## Exercise directions
Every line of the records below that holds the word "same" should be copied out.

Rendered images with source text

****

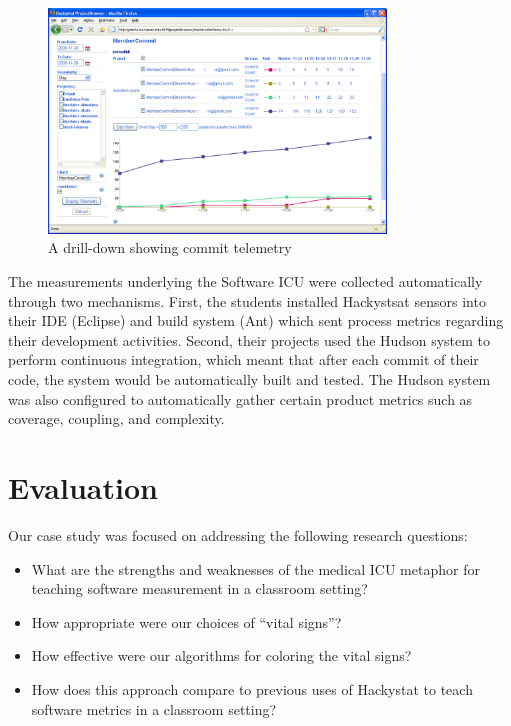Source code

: \documentclass{acm_proc_article-sp}
\begin{document}
\begin{figure}[ht]
  \center
  \includegraphics[width=0.8\textwidth]{telemetry-screen.eps}
  \caption{A drill-down showing commit telemetry}
  \label{fig:telemetry}
\end{figure} 

The measurements underlying the Software ICU were collected automatically
through two mechanisms. First, the students installed Hackystsat sensors
into their IDE (Eclipse) and build system (Ant) which sent process
metrics regarding their development activities.  Second, their projects
used the Hudson system to perform continuous integration, which meant that
after each commit of their code, the system would be automatically built
and tested.  The Hudson system was also configured to automatically gather
certain product metrics such as coverage, coupling, and complexity.

\section{Evaluation}
\label{sec:evaluation}

Our case study was focused on addressing the following research questions: 
\begin{itemize}
\item What are the strengths and weaknesses of the medical ICU metaphor for 
teaching software measurement in a classroom setting? 
\item How appropriate were our choices of ``vital signs''?
\item How effective were our algorithms for coloring the vital signs? 
\item How does this approach compare to previous uses of Hackystat to teach software metrics
in a classroom setting? 
\end{itemize}
\end{document}
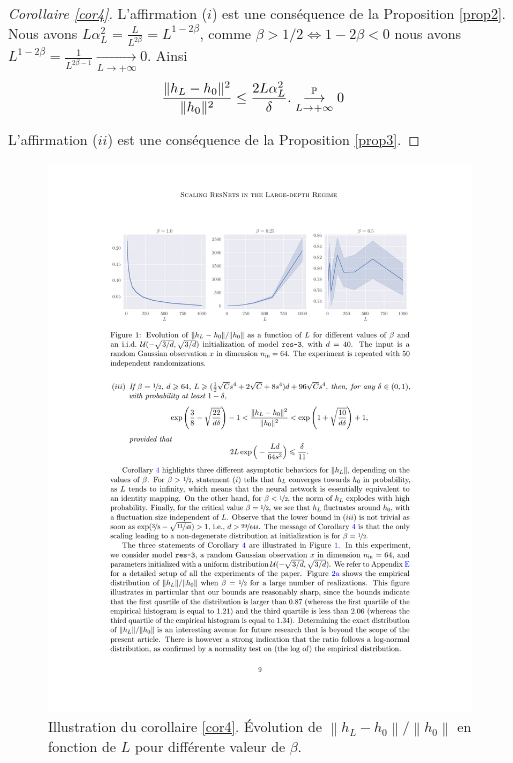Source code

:\begin{proof}[Corollaire \ref{cor4}]
    L'affirmation ($ i $) est une conséquence de la Proposition \ref{prop2}. Nous avons $ L \alpha _L ^2 = \frac{L}{L^{2\beta} } = L^{1 - 2 \beta } $, comme $ \beta > 1/2 \Leftrightarrow 1 - 2 \beta < 0 $ nous avons $ L^{1 - 2 \beta } = \frac{1}{L^{2 \beta  -1}} \underset{L\to +\infty}{\longrightarrow} 0 $. Ainsi
    \begin{align*}
        & \frac{\|h_L - h_0\|^2}{\|h_0\|^2} \leq \frac{2L\alpha_L^2}{\delta}.
        \overunderset{\mathbb{P}}{L\to +\infty}{\longrightarrow} 0 
    \end{align*}

    L'affirmation ($ ii $) est une conséquence de la Proposition \ref{prop3}.
\end{proof}

\begin{figure}[H]
    \centering
    \includegraphics[width=.95\textwidth]{figs/figure_cor4.pdf}
    \caption{Illustration du corollaire \ref{cor4}. Évolution de $ \left\| h_L - h_0 \right\| / \left\| h_0 \right\| $ en fonction de $ L $ pour différente valeur de $ \beta  $.}
    \label{fig:cor4}
\end{figure}

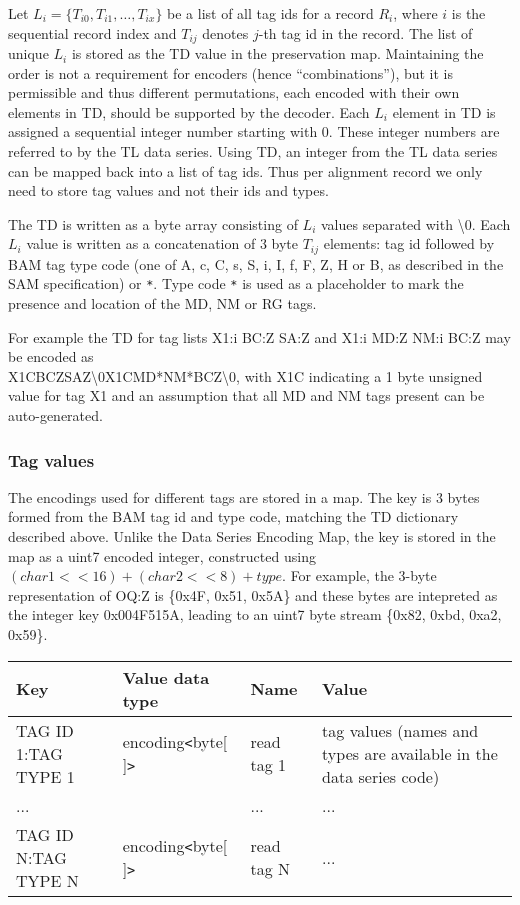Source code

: \documentclass[a4paper]{article}
\begin{document}
Let $L_{i}=\{T_{i0}, T_{i1}, \ldots, T_{ix}\}$ be a list of all tag ids for a record $R_{i}$, where $i$ is the sequential record index and $T_{ij}$ denotes $j$-th tag id in the record.
The list of unique $L_{i}$ is stored as the TD value in the preservation map.
Maintaining the order is not a requirement for encoders (hence ``combinations''), but it is permissible and thus different permutations, each encoded with their own elements in TD, should be supported by the decoder.
Each $L_{i}$ element in TD is assigned a sequential integer number starting with 0.
These integer numbers are referred to by the TL data series.
Using TD, an integer from the TL data series can be mapped back into a list of tag ids.
Thus per alignment record we only need to store tag values and not their ids and types.

The TD is written as a byte array consisting of $L_{i}$ values separated with \textbackslash{}0.
Each $L_{i}$ value is written as a concatenation of 3 byte $T_{ij}$ elements: tag id followed by BAM tag type code (one of A, c, C, s, S, i, I, f, F, Z, H or B, as described in the SAM specification) or \texttt{*}.
Type code \texttt{*} is used as a placeholder to mark the presence and location of the MD, NM or RG tags.

For example the TD for tag lists X1:i BC:Z SA:Z and X1:i MD:Z NM:i BC:Z may be encoded as\\
X1CBCZSAZ\textbackslash{}0X1CMD*NM*BCZ\textbackslash{}0, with X1C indicating a 1 byte unsigned value for tag X1 and an assumption that all MD and NM tags present can be auto-generated.

\subsubsection*{Tag values}

The encodings used for different tags are stored in a map.
The key is 3 bytes formed from the BAM tag id and type code, matching the TD dictionary described above.
Unlike the Data Series Encoding Map, the key is stored in the map as a uint7 encoded integer, constructed using $(char1<<16) + (char2<<8) + type$.
For example, the 3-byte representation of OQ:Z is \{0x4F, 0x51, 0x5A\} and these bytes are intepreted as the integer key 0x004F515A, leading to an uint7 byte stream \{0x82, 0xbd, 0xa2, 0x59\}.

\begin{tabular}{|l|l|l|>{\raggedright}p{160pt}|}
\hline
\textbf{Key} & \textbf{Value data type} & \textbf{Name} & \textbf{Value}
\tabularnewline
\hline
TAG ID 1:TAG TYPE 1 & encoding\texttt{<}byte[ ]\texttt{>} & read tag 1 & tag values
(names and types are available in the data series code)\tabularnewline
\hline
... &  & ... & ...\tabularnewline
\hline
TAG ID N:TAG TYPE N & encoding\texttt{<}byte[ ]\texttt{>} & read tag N & ...\tabularnewline
\hline
\end{tabular}
\end{document}
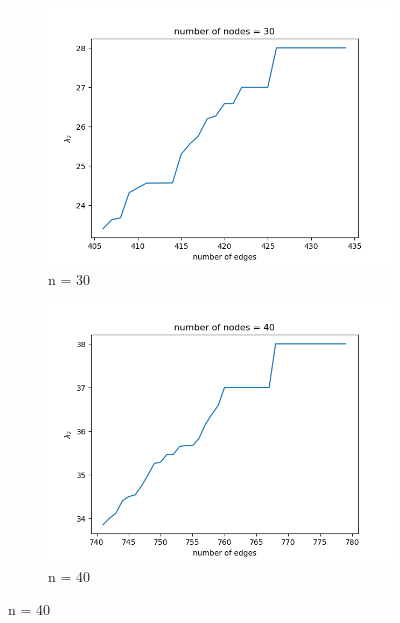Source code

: \documentclass{article}
\begin{document}
\begin{problem}
\begin{figure}[!ht]
    \begin{subfigure}{0.35\textwidth}
        \includegraphics[width=\textwidth]{./img/p5_node30.png}
        \caption{n = 30}
    \end{subfigure}
    \begin{subfigure}{0.35\textwidth}
        \includegraphics[width=\textwidth]{./img/p5_node40.png}
        \caption{n = 40 }
    \end{subfigure}
    

\end{figure}
\end{problem}
\end{document}
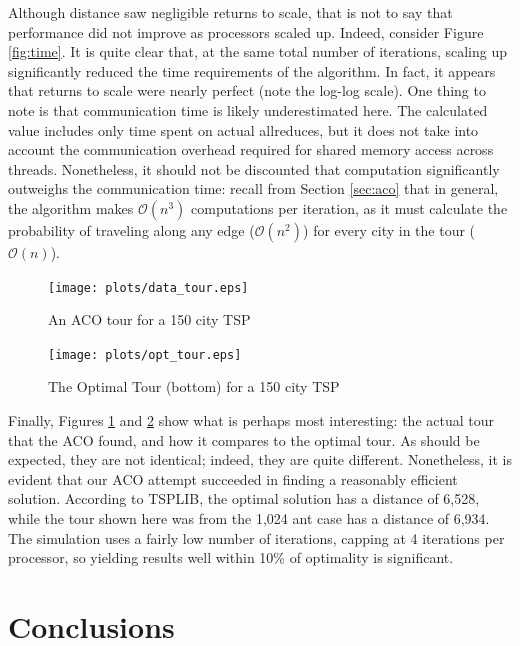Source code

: \documentclass[twocolumn]{article}
\begin{document}
Although distance saw negligible returns to scale, that is not to say that 
performance did not improve as processors scaled up. Indeed, consider Figure
\ref{fig:time}. It is quite clear that, at the same total number of iterations,
scaling up significantly reduced the time requirements of the algorithm. In fact,
it appears that returns to scale were nearly perfect (note the log-log scale). 
One thing to note is that communication time is likely underestimated here. The
calculated value
includes only time spent on actual allreduces, but it does not take into account
the communication overhead required for shared memory access across threads. 
Nonetheless, it should not be discounted that computation significantly outweighs
the communication time: recall from Section \ref{sec:aco} that in general, the 
algorithm makes $\mathcal{O}(n^3)$ 
computations per iteration, as it must calculate the probability of traveling 
along any edge ($\mathcal{O}(n^2)$) for every city in the tour ($\mathcal{O}(n)$). \\

\begin{figure}[t]
  \centering
  \texttt{[image: plots/data\_tour.eps]}
  \caption{An ACO tour for a 150 city TSP} \label{fig:ourtour}
\end{figure}

\begin{figure}[ht]
  \centering
  \texttt{[image: plots/opt\_tour.eps]}
  \caption{The Optimal Tour (bottom) for a 150 city TSP} 
  \label{fig:opttour}
\end{figure}

Finally, Figures \ref{fig:ourtour} and \ref{fig:opttour} show what is perhaps 
most interesting: the actual tour that the ACO found, and how it compares to 
the optimal tour. As should be expected, they are not identical; indeed, 
they are quite different. Nonetheless, it is evident that our ACO attempt succeeded
in finding a reasonably efficient solution. According to TSPLIB, the optimal solution
has a distance of 6,528, while the tour shown here was from the 1,024 ant case
has a distance of 6,934. The simulation uses a fairly low number of iterations, 
capping at 4 iterations per processor, so yielding results well within 10\% of
optimality is significant. 

\section{Conclusions}
\end{document}
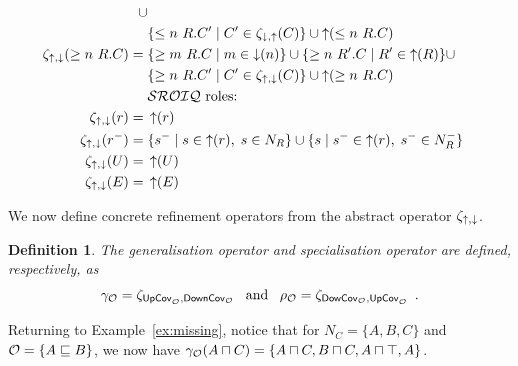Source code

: \documentclass[
]{ceurart}
\newtheorem{definition}{Definition}
\begin{document}
\begin{table}[!t]
\begin{align*}
	\cup \\ 
	& \{ \less n R.C' \mid C' \in \zeta_{\corefine,\refine}(C) \} \cup 
	\refine(\less n R. C) \\
	\zeta_{\refine,\corefine}(\more n R. C) = {} & \{ \more m R.C \mid m \in \corefine(n) \} \cup 
	\{ \more n R'.C \mid R' \in \refine(R) \}
	\cup \\
	& \{ \more n R.C' \mid C' \in \zeta_{\refine,\corefine}(C) \}
	\cup 
	\refine(\more n R. C) \\
	& \text{\SROIQ roles:}\\
	\zeta_{\refine,\corefine}(r) = {} & \refine(r)\\ 
    \zeta_{\refine,\corefine}(r^-) = {} & 
    \{
    s^{-} \mid s \in \refine(r),\; s \in N_R
    \} \cup \{ s \mid
    s^{-} \in \refine(r),\; s^{-} \in N_R^-\}\\
	\zeta_{\refine,\corefine}(U) = {} & \refine(U)\\
	\zeta_{\refine,\corefine}(E) = {} & \refine(E) %
\end{align*}
\end{table}
%
\noindent
We now define  concrete refinement operators from the abstract operator $\zeta_{\mathop{\uparrow},\mathop{\downarrow}}$.
%
\begin{definition}\label{def:refinementoperators}
The \emph{generalisation operator} and \emph{specialisation operator} are defined, respectively, as 
\begin{equation*}
\gamma_\mathcal{O} = {}  \zeta_{\mathsf{UpCov}_{\mathcal{O}}, \mathsf{DownCov}_{\mathcal{O}}} \enspace \text{ and  } \enspace
\rho_\mathcal{O} = {}  \zeta_{\mathsf{DowCov}_{\mathcal{O}}, \mathsf{UpCov}_{\mathcal{O}}}\enspace . \end{equation*}
\end{definition}
%
\noindent Returning to Example~\ref{ex:missing}, notice that for  $N_C = \{A,B,C\}$ and
$\mathcal{O} = \{A \sqsubseteq B\}$, we now have $\gamma_\mathcal{O}(A \sqcap C) = \{A \sqcap C, B \sqcap C, A \sqcap \top,  A\}$.%
\end{document}
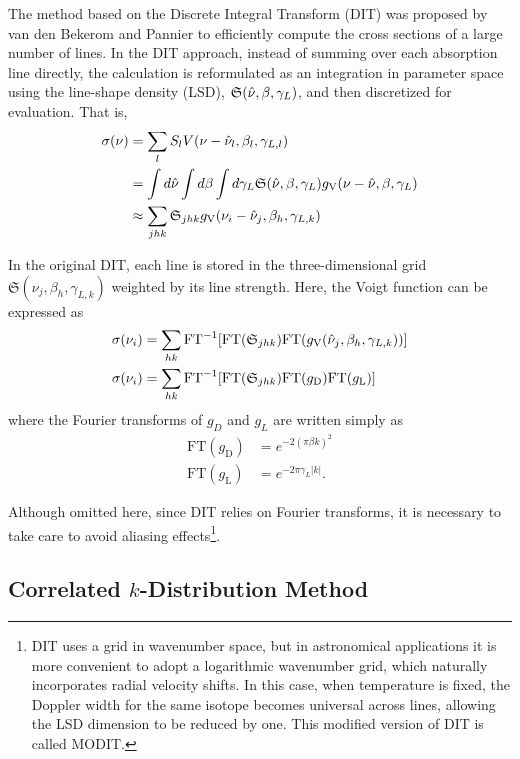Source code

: The method based on the Discrete Integral Transform (DIT) was proposed by van den Bekerom and Pannier \cite{van2021discrete} to efficiently compute the cross sections of a large number of lines.  
In the DIT approach, instead of summing over each absorption line directly, the calculation is reformulated as an integration in parameter space using the line-shape density (LSD), $\mathfrak{S}(\nulc,\beta,\gamma_L)$, and then discretized for evaluation. That is,
\begin{align}
\sigma (\nu) &= \sum_l S_l V(\nu - \nulc_l, \beta_l, \gamma_{L,l}) \\
&= \int d \nulc \int d \beta \int d \gamma_L  \mathfrak{S}(\nulc,\beta,\gamma_L) g_\mathrm{V}(\nu - \nulc, \beta, \gamma_{L})\\
&\approx \sum_{jhk} \mathfrak{S}_{jhk} g_\mathrm{V}(\nu_i - \nulc_j, \beta_h, \gamma_{L,k}) 
\label{eq:FTFT}
\end{align}

In the original DIT, each line is stored in the three-dimensional grid 
$\mathfrak{S} (\nu_j, \beta_h,\gamma_{L,k})$ weighted by its line strength.  
Here, the Voigt function can be expressed as
\begin{align}
\sigma (\nu_i) &= \sum_{hk} \mathrm{FT}^{-1} [ \mathrm{FT} (\mathfrak{S}_{jhk})  \mathrm{FT} (g_\mathrm{V} (\nulc_j, \beta_h, \gamma_{L,k})) ] \\
\sigma (\nu_i) &= \sum_{hk} \mathrm{FT}^{-1} [ \mathrm{FT} (\mathfrak{S}_{jhk})  \mathrm{FT} (g_\mathrm{D} ) \mathrm{FT} (g_\mathrm{L})] 
\end{align}
where the Fourier transforms of $g_D$ and $g_L$ are written simply as
\begin{align}
\mathrm{FT} (g_\mathrm{D} ) &= e^{-2 (\pi \beta k)^2 }\\
\mathrm{FT} (g_\mathrm{L})  &= e^{-2 \pi \gamma_L |k| }.
\end{align}

Although omitted here, since DIT relies on Fourier transforms, it is necessary to take care to avoid aliasing effects\footnote{DIT uses a grid in wavenumber space, but in astronomical applications it is more convenient to adopt a logarithmic wavenumber grid, which naturally incorporates radial velocity shifts. In this case, when temperature is fixed, the Doppler width for the same isotope becomes universal across lines, allowing the LSD dimension to be reduced by one. This modified version of DIT is called MODIT.}.

\subsection*{Correlated $k$-Distribution Method}


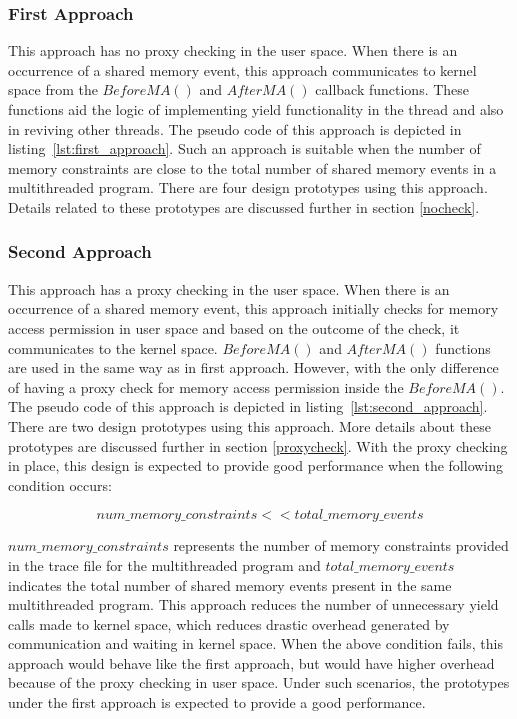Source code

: \subsubsection{First Approach \label{fir_app}}

This approach has no proxy checking in the user space. 
When there is an occurrence of a shared memory event, this approach communicates to kernel space from the $BeforeMA()$ and $AfterMA()$ callback functions. 
These functions aid the logic of implementing yield functionality in the thread and also in reviving other threads. 
The pseudo code of this approach is depicted in listing~\ref{lst:first_approach}. 
Such an approach is suitable when the number of memory constraints are close to the total number of shared memory events in a multithreaded program. 
There are four design prototypes using this approach. 
Details related to these prototypes are discussed further in section \ref{nocheck}.

\subsubsection{Second Approach \label{sec_app}}

This approach has a proxy checking in the user space. 
When there is an occurrence of a shared memory event, this approach initially checks for memory access permission in user space and based on the outcome of the check, it communicates to the kernel space. 
$BeforeMA()$ and $AfterMA()$ functions are used in the same way as in first approach. 
However, with the only difference of having a proxy check for memory access permission inside the $BeforeMA()$. 
The pseudo code of this approach is depicted in listing~\ref{lst:second_approach}.
There are two design prototypes using this approach. More details about these prototypes are discussed further in section \ref{proxycheck}.
With the proxy checking in place, this design is expected to provide good performance when the following condition occurs: 

\begin{equation}
num\_memory\_constraints << total\_memory\_events
\label{mem_cond}
\end{equation}

$num\_memory\_constraints$ represents the number of memory constraints provided in the trace file for the multithreaded program and $total\_memory\_events$ indicates the total number of shared memory events present in the same multithreaded program.
This approach reduces the number of unnecessary yield calls made to kernel space, which reduces drastic overhead generated by communication and waiting in kernel space. 
When the above condition fails, this approach would behave like the first approach, but would have higher overhead because of the proxy checking in user space. 
Under such scenarios, the prototypes under the first approach is expected to provide a good performance. 


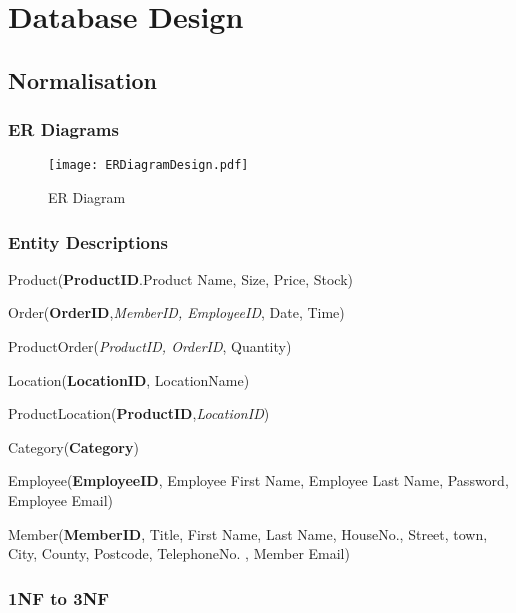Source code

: \section{Database Design}

\subsection{Normalisation}

\subsubsection{ER Diagrams}

\begin{figure}[H]
\caption{ER Diagram} \label{fig:ER Diagram}
\hfill\texttt{[image: ERDiagramDesign.pdf]}\hspace*{\fill}
\end{figure}

\subsubsection{Entity Descriptions}

Product(\textbf{ProductID}.Product Name, Size, Price, Stock)

Order(\textbf{OrderID},\textit{MemberID, EmployeeID}, Date, Time)

ProductOrder(\textit{ProductID, OrderID}, Quantity)

Location(\textbf{LocationID}, LocationName)

ProductLocation(\textbf{ProductID},\textit{LocationID})

Category(\textbf{Category})

Employee(\textbf{EmployeeID}, Employee First Name, Employee Last Name, Password, Employee Email)

Member(\textbf{MemberID}, Title, First Name, Last Name, HouseNo., Street, town, City, County, Postcode, TelephoneNo. , Member Email)

\pagebreak

\subsubsection{1NF to 3NF}



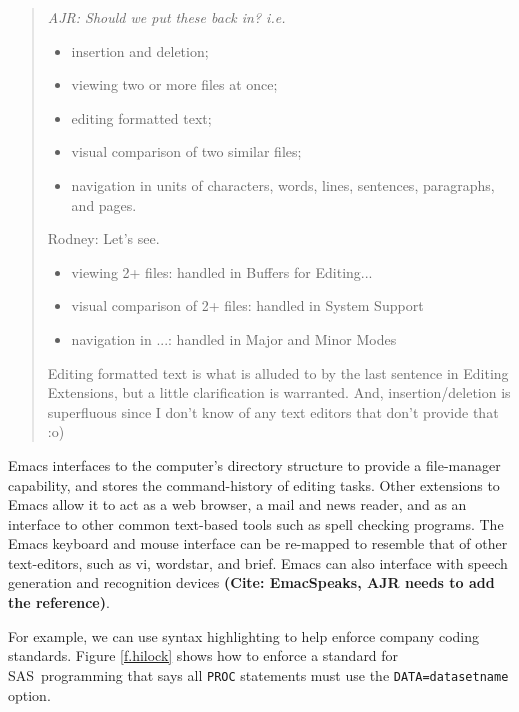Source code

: \documentclass{article}
\newif\ifdraft
\newcommand*{\SAS}{\textsc{SAS}}
\newcommand{\stexttt}[1]{{\small\texttt{#1}}}
\newcommand{\emptyfig}{
\hspace*{42pt}\rule{324pt}{.25pt}\\
\hspace*{42pt}\rule{.25pt}{10pc}
\rule{316pt}{.25pt}
\rule{.25pt}{10pc}}
\newenvironment{Comment}{\begin{quote}\small\itshape }{\end{quote}}
\begin{document}
\begin{Comment}
  AJR: Should we put these back in? i.e.   
  \begin{itemize}
  \item insertion and deletion;
  \item viewing two or more files at once;
  \item editing formatted text;
  \item visual comparison of two similar files;
  \item navigation in units of characters, words, lines, sentences,
    paragraphs, and pages.
  \end{itemize}

Rodney:  Let's see. 
\begin{itemize}  
\item viewing 2+ files:  handled in Buffers for Editing...
\item visual comparison of 2+ files:  handled in System Support
\item navigation in ...:  handled in Major and Minor Modes
\end{itemize}
Editing formatted text is what is alluded to by the last sentence 
in Editing Extensions, but a little clarification is warranted.  And,
insertion/deletion is superfluous since I don't know of any text
editors that don't provide that :o)

\end{Comment}

Emacs interfaces to the computer's directory structure to provide a
file-manager capability, and stores the command-history of editing
tasks.  Other extensions to Emacs allow it to act as a web browser, a
mail and news reader, and as an interface to other common text-based
tools such as spell checking programs.  The Emacs keyboard and mouse
interface can be re-mapped to resemble that of other text-editors,
such as vi, wordstar, and brief.  Emacs can also interface with speech
generation and recognition devices \textbf{(Cite: EmacSpeaks, AJR
  needs to add the reference)}.

For example, we can use syntax highlighting to help enforce company
coding standards.  Figure \ref{f.hilock} shows how to enforce a
standard for \SAS\ programming that says all \stexttt{PROC} statements
must use the \stexttt{DATA=datasetname} option.

\end{document}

****

## Exercise response
\ref{fig:time}. It is quite clear that, at the same total number of iterations,
Although omitted here, since DIT relies on Fourier transforms, it is necessary to take care to avoid aliasing effects\footnote{DIT uses a grid in wavenumber space, but in astronomical applications it is more convenient to adopt a logarithmic wavenumber grid, which naturally incorporates radial velocity shifts. In this case, when temperature is fixed, the Doppler width for the same isotope becomes universal across lines, allowing the LSD dimension to be reduced by one. This modified version of DIT is called MODIT.}.
$BeforeMA()$ and $AfterMA()$ functions are used in the same way as in first approach. 
$num\_memory\_constraints$ represents the number of memory constraints provided in the trace file for the multithreaded program and $total\_memory\_events$ indicates the total number of shared memory events present in the same multithreaded program.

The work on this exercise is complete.